My dad doesn't remember consciousness of his vision being a thing. It probably wasn't, in the 1960s. But I like to think that we've become a bit more thoughtful and considerate about the various challenges that our children and students may face by 2015. At least I hope so!
So welcome to our adventure and exploration of what it means to be colour blind and how we can best support our son while helping him to develop strategies to cope with his colour deficiencies. I hope this isn't a one-way soap box but a conversation starter.
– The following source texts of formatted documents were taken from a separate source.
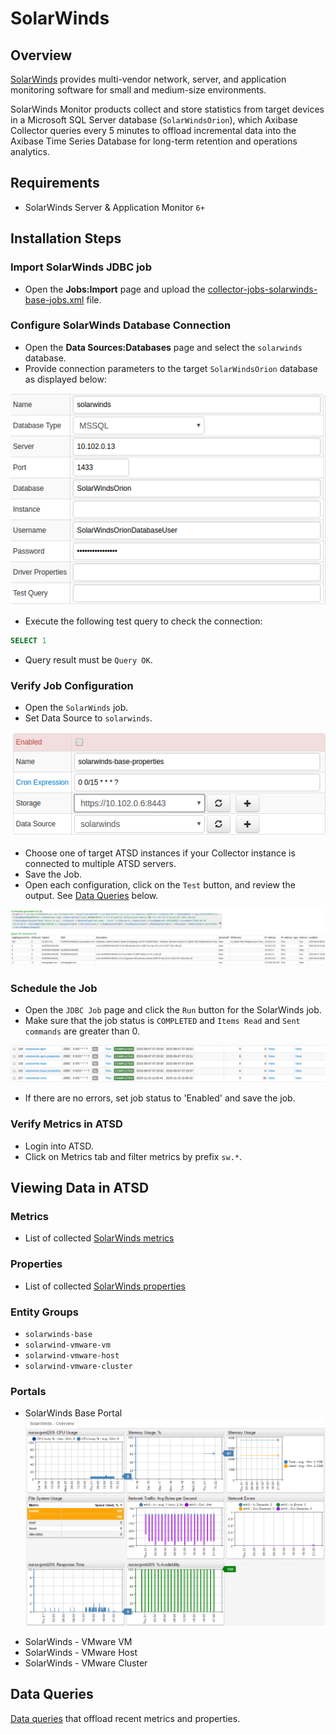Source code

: # SolarWinds

## Overview

[SolarWinds](http://www.solarwinds.com/) provides multi-vendor network, server, and application monitoring software for small and medium-size environments.

SolarWinds Monitor products collect and store statistics from target devices in a Microsoft SQL Server database (`SolarWindsOrion`), which Axibase Collector queries every 5 minutes to offload incremental data into the Axibase Time Series Database for long-term retention and operations analytics.


## Requirements

- SolarWinds Server & Application Monitor `6+`

## Installation Steps

### Import SolarWinds JDBC job

* Open the **Jobs:Import** page and upload the [collector-jobs-solarwinds-base-jobs.xml](collector-jobs-solarwinds-base-jobs.xml) file.

### Configure SolarWinds Database Connection

* Open the **Data Sources:Databases** page and select the `solarwinds` database.
* Provide connection parameters to the target `SolarWindsOrion` database as displayed below:

![](images/solarwinds-datasource.png)

* Execute the following test query to check the connection:

```SQL
SELECT 1
```

* Query result must be `Query OK`.


### Verify Job Configuration

* Open the `SolarWinds` job.
* Set Data Source to `solarwinds`.

![](images/solarwinds-job.png)

* Choose one of target ATSD instances if your Collector instance is connected to multiple ATSD servers.
* Save the Job.
* Open each configuration, click on the `Test` button, and review the output. See [Data Queries](#data-queries) below.

![](images/test_result.png)

### Schedule the Job

* Open the `JDBC Job` page and click the `Run` button for the SolarWinds job.
* Make sure that the job status is `COMPLETED` and `Items Read` and `Sent commands` are greater than 0.

![](images/test_run.png)

* If there are no errors, set job status to 'Enabled' and save the job.

### Verify Metrics in ATSD

* Login into ATSD.
* Click on Metrics tab and filter metrics by prefix `sw.*`.

## Viewing Data in ATSD

### Metrics

* List of collected [SolarWinds metrics](metric-list.md)

### Properties

* List of collected [SolarWinds properties](properties-list.md)

### Entity Groups

- `solarwinds-base`
- `solarwind-vmware-vm`
- `solarwind-vmware-host`
- `solarwind-vmware-cluster`

### Portals

* SolarWinds Base Portal
![](images/solarwinds_base_portal_31.png)

- SolarWinds - VMware VM
- SolarWinds - VMware Host
- SolarWinds - VMware Cluster

## Data Queries

[Data queries](data-queries.md) that offload recent metrics and properties.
Please feel free to continue that discussion in the comments, in your own homes and communities, wherever you choose!
Here are some excellent resources to get started on exploring colour blindness:
- www.colourblindawareness.org - so much info! and it's broken down into sections for families, for teachers and for kids
- http://wearecolorblind.com/article/guest-article-a-mothers-journey-into-colorblindness/ - an article by Karen Levine, mother of a colour-blind son, and author of "All About Color Blindness"
- http://colorvisiontesting.com/color4.htm - concrete suggestions for teachers (or for parents to share with teachers who need a little help)
- ttp://asada.tukusi.ne.jp/cvsconv/ - an emulator that allows you to see what your child sees - just upload an image!